For more details, refer to the official Elasticsearch documentation.

Example Usage

GET /my-index/_search
{
  "size": 0,
  "aggs": {
    "popular_colors": {
      "terms": {
        "field": "color",
        "size": 5
      }
    }
  }
}

This example retrieves the top 5 most common colors in the "color" field of the "my-index" index.

Common Issues

High cardinality fields: Terms aggregation can be memory-intensive for fields with many unique values.
Incorrect field mapping: Ensure the field is mapped as a keyword or text with fielddata enabled.
Missing values: By default, documents without the specified field are ignored.

Best Practices

Use the size parameter to limit the number of buckets returned.
Consider using the min_doc_count parameter to exclude rare terms.
For high cardinality fields, consider using the Significant Terms aggregation instead.
Use the order parameter to sort buckets by a specific metric or by key.

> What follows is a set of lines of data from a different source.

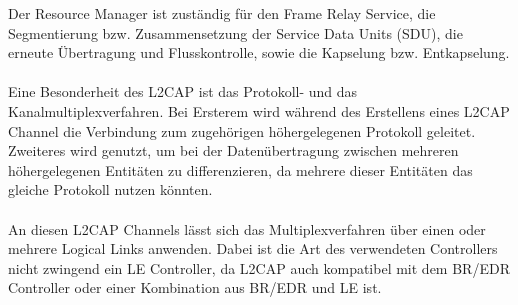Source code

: Der Resource Manager ist zuständig für den Frame Relay Service, die Segmentierung bzw. Zusammensetzung der Service Data Units (SDU), die erneute Übertragung und Flusskontrolle, sowie die Kapselung bzw. Entkapselung.
\\\\
Eine Besonderheit des L2CAP ist das Protokoll- und das Kanalmultiplexverfahren. Bei Ersterem wird während des Erstellens eines L2CAP Channel die Verbindung zum zugehörigen höhergelegenen Protokoll geleitet. Zweiteres wird genutzt, um bei der Datenübertragung zwischen mehreren höhergelegenen Entitäten zu differenzieren, da mehrere dieser Entitäten das gleiche Protokoll nutzen könnten.
\\\\
An diesen L2CAP Channels lässt sich das Multiplexverfahren über einen oder mehrere Logical Links anwenden. Dabei ist die Art des verwendeten Controllers nicht zwingend ein LE Controller, da L2CAP auch kompatibel mit dem BR/EDR Controller oder einer Kombination aus BR/EDR und LE ist.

Frequently Asked Questions

Q: How can I get the total count of unique terms?
A: Use the cardinality aggregation instead of terms aggregation for an approximate count of unique values.

Q: Can I use Terms Aggregation on numeric fields?
A: Yes, but it's generally more appropriate to use Range or Histogram aggregations for numeric fields.

Q: How does Terms Aggregation handle case sensitivity?
A: By default, it's case-sensitive. Use a lowercase normalizer or analyzer for case-insensitive aggregations.

Q: What's the maximum number of buckets Terms Aggregation can return?
A: The default maximum is 10,000, but this can be adjusted using the index.max_terms_count index setting.

Q: How can I get terms that don't meet a minimum document count?
A: Use the min_doc_count parameter set to 0, and specify a size larger than the number of terms that meet your usual threshold.